_Information shown:_
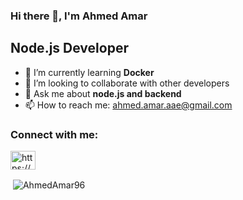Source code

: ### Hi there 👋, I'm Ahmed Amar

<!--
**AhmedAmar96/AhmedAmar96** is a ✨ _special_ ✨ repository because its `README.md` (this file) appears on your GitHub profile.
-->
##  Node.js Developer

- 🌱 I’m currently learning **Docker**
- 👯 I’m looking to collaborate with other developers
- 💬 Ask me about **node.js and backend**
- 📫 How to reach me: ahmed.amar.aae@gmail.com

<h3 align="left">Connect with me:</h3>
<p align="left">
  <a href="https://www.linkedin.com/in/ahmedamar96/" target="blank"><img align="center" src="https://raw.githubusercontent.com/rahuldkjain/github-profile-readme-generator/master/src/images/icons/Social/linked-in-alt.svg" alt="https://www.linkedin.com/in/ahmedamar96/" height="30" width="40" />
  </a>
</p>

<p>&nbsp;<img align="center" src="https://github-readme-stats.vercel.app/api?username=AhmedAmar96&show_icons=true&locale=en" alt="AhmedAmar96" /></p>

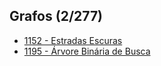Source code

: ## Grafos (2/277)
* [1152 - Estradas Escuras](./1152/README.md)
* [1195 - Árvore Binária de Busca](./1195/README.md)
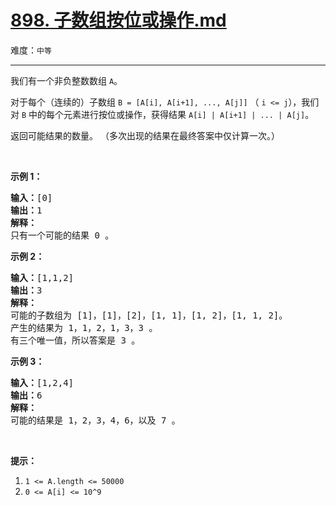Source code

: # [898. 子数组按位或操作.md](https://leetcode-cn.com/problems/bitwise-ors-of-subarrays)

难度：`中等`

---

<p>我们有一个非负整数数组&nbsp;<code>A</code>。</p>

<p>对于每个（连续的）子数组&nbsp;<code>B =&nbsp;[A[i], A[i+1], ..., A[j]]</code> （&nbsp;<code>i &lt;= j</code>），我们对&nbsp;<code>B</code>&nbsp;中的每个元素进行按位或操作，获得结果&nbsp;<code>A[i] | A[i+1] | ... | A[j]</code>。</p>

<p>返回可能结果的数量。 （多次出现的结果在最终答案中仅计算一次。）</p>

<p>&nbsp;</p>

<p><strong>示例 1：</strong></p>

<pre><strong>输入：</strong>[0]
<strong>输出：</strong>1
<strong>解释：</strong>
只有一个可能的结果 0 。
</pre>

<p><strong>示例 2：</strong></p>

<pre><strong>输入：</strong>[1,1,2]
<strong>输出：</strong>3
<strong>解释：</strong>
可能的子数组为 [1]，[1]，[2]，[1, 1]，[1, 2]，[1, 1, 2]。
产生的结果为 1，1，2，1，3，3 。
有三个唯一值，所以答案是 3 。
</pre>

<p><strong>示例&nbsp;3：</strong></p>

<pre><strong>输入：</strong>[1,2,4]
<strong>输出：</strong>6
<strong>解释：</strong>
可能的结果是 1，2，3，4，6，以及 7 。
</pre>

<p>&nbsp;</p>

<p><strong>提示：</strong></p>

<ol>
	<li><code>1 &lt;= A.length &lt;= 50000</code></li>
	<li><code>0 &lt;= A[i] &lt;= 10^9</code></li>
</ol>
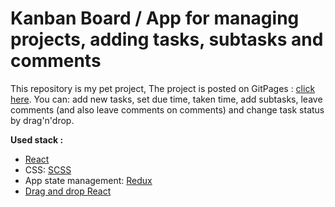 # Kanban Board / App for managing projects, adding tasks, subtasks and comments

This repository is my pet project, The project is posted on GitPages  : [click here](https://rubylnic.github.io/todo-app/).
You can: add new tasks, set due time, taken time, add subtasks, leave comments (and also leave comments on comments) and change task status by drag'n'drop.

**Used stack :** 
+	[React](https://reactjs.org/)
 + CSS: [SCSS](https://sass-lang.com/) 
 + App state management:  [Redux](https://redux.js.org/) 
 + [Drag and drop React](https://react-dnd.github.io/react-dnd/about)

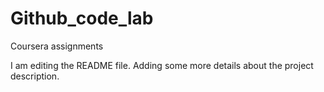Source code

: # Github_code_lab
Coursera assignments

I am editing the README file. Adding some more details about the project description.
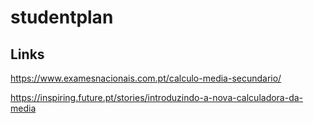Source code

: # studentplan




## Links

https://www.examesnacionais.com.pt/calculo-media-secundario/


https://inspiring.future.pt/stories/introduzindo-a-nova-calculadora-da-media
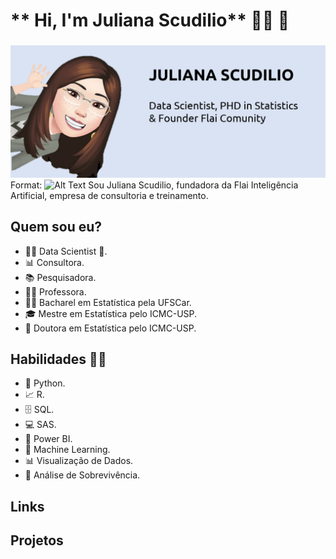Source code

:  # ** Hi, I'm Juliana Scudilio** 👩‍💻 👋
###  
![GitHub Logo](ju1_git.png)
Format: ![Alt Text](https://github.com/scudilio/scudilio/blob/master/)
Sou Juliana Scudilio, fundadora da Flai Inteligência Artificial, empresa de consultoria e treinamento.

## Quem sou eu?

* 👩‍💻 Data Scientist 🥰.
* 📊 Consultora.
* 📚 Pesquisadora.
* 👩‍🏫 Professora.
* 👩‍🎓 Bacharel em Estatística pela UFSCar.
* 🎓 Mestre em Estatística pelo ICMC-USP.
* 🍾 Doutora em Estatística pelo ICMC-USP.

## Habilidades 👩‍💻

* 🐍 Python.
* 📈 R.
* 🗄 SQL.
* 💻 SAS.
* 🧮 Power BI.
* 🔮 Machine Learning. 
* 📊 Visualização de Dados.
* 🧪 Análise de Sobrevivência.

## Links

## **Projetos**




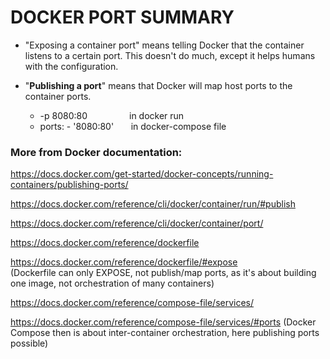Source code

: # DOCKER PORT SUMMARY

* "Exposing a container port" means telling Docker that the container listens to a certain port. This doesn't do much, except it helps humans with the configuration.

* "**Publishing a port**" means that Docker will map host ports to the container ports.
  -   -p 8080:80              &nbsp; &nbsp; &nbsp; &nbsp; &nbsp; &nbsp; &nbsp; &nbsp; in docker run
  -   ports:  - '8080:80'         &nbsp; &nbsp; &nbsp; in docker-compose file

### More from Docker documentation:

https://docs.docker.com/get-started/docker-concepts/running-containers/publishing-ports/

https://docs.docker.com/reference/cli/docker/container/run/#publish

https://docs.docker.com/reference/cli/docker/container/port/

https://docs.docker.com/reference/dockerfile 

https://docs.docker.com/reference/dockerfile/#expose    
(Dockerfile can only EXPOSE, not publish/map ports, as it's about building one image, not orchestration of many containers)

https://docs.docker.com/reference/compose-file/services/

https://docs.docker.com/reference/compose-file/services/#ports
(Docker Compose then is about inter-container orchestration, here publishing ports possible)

_Exercise:_ The answer must be an exact copy of the records, with no images in it.

_Response to this exercise:_
Source code

: ### Hi there 👋, I'm Ahmed Amar

<!--
**AhmedAmar96/AhmedAmar96** is a ✨ _special_ ✨ repository because its `README.md` (this file) appears on your GitHub profile.
-->
##  Node.js Developer

- 🌱 I’m currently learning **Docker**
- 👯 I’m looking to collaborate with other developers
- 💬 Ask me about **node.js and backend**
- 📫 How to reach me: ahmed.amar.aae@gmail.com

<h3 align="left">Connect with me:</h3>
<p align="left">
  <a href="https://www.linkedin.com/in/ahmedamar96/" target="blank"><img align="center" src="https://raw.githubusercontent.com/rahuldkjain/github-profile-readme-generator/master/src/images/icons/Social/linked-in-alt.svg" alt="https://www.linkedin.com/in/ahmedamar96/" height="30" width="40" />
  </a>
</p>

<p>&nbsp;<img align="center" src="https://github-readme-stats.vercel.app/api?username=AhmedAmar96&show_icons=true&locale=en" alt="AhmedAmar96" /></p>

Source code

: ## Grafos (2/277)
* [1152 - Estradas Escuras](./1152/README.md)
* [1195 - Árvore Binária de Busca](./1195/README.md)
Source code

: # [898. 子数组按位或操作.md](https://leetcode-cn.com/problems/bitwise-ors-of-subarrays)

难度：`中等`

---

<p>我们有一个非负整数数组&nbsp;<code>A</code>。</p>

<p>对于每个（连续的）子数组&nbsp;<code>B =&nbsp;[A[i], A[i+1], ..., A[j]]</code> （&nbsp;<code>i &lt;= j</code>），我们对&nbsp;<code>B</code>&nbsp;中的每个元素进行按位或操作，获得结果&nbsp;<code>A[i] | A[i+1] | ... | A[j]</code>。</p>

<p>返回可能结果的数量。 （多次出现的结果在最终答案中仅计算一次。）</p>

<p>&nbsp;</p>

<p><strong>示例 1：</strong></p>

<pre><strong>输入：</strong>[0]
<strong>输出：</strong>1
<strong>解释：</strong>
只有一个可能的结果 0 。
</pre>

<p><strong>示例 2：</strong></p>

<pre><strong>输入：</strong>[1,1,2]
<strong>输出：</strong>3
<strong>解释：</strong>
可能的子数组为 [1]，[1]，[2]，[1, 1]，[1, 2]，[1, 1, 2]。
产生的结果为 1，1，2，1，3，3 。
有三个唯一值，所以答案是 3 。
</pre>

<p><strong>示例&nbsp;3：</strong></p>

<pre><strong>输入：</strong>[1,2,4]
<strong>输出：</strong>6
<strong>解释：</strong>
可能的结果是 1，2，3，4，6，以及 7 。
</pre>

<p>&nbsp;</p>

<p><strong>提示：</strong></p>

<ol>
	<li><code>1 &lt;= A.length &lt;= 50000</code></li>
	<li><code>0 &lt;= A[i] &lt;= 10^9</code></li>
</ol>
 # Kanban Board / App for managing projects, adding tasks, subtasks and comments

This repository is my pet project, The project is posted on GitPages  : [click here](https://rubylnic.github.io/todo-app/).
You can: add new tasks, set due time, taken time, add subtasks, leave comments (and also leave comments on comments) and change task status by drag'n'drop.

**Used stack :** 
+	[React](https://reactjs.org/)
 + CSS: [SCSS](https://sass-lang.com/) 
 + App state management:  [Redux](https://redux.js.org/) 
 + [Drag and drop React](https://react-dnd.github.io/react-dnd/about)

Source code

: # Github_code_lab
Coursera assignments

I am editing the README file. Adding some more details about the project description.
Source code

: # studentplan




## Links

https://www.examesnacionais.com.pt/calculo-media-secundario/


https://inspiring.future.pt/stories/introduzindo-a-nova-calculadora-da-media
Source code

:  # ** Hi, I'm Juliana Scudilio** 👩‍💻 👋
###  
![GitHub Logo](ju1_git.png)
Format: ![Alt Text](https://github.com/scudilio/scudilio/blob/master/)
Sou Juliana Scudilio, fundadora da Flai Inteligência Artificial, empresa de consultoria e treinamento.

## Quem sou eu?

* 👩‍💻 Data Scientist 🥰.
* 📊 Consultora.
* 📚 Pesquisadora.
* 👩‍🏫 Professora.
* 👩‍🎓 Bacharel em Estatística pela UFSCar.
* 🎓 Mestre em Estatística pelo ICMC-USP.
* 🍾 Doutora em Estatística pelo ICMC-USP.

## Habilidades 👩‍💻

* 🐍 Python.
* 📈 R.
* 🗄 SQL.
* 💻 SAS.
* 🧮 Power BI.
* 🔮 Machine Learning. 
* 📊 Visualização de Dados.
* 🧪 Análise de Sobrevivência.

## Links

## **Projetos**




Source code

: # DOCKER PORT SUMMARY

* "Exposing a container port" means telling Docker that the container listens to a certain port. This doesn't do much, except it helps humans with the configuration.

* "**Publishing a port**" means that Docker will map host ports to the container ports.
  -   -p 8080:80              &nbsp; &nbsp; &nbsp; &nbsp; &nbsp; &nbsp; &nbsp; &nbsp; in docker run
  -   ports:  - '8080:80'         &nbsp; &nbsp; &nbsp; in docker-compose file

### More from Docker documentation:

https://docs.docker.com/get-started/docker-concepts/running-containers/publishing-ports/

https://docs.docker.com/reference/cli/docker/container/run/#publish

https://docs.docker.com/reference/cli/docker/container/port/

https://docs.docker.com/reference/dockerfile 

https://docs.docker.com/reference/dockerfile/#expose    
(Dockerfile can only EXPOSE, not publish/map ports, as it's about building one image, not orchestration of many containers)

https://docs.docker.com/reference/compose-file/services/

https://docs.docker.com/reference/compose-file/services/#ports
(Docker Compose then is about inter-container orchestration, here publishing ports possible)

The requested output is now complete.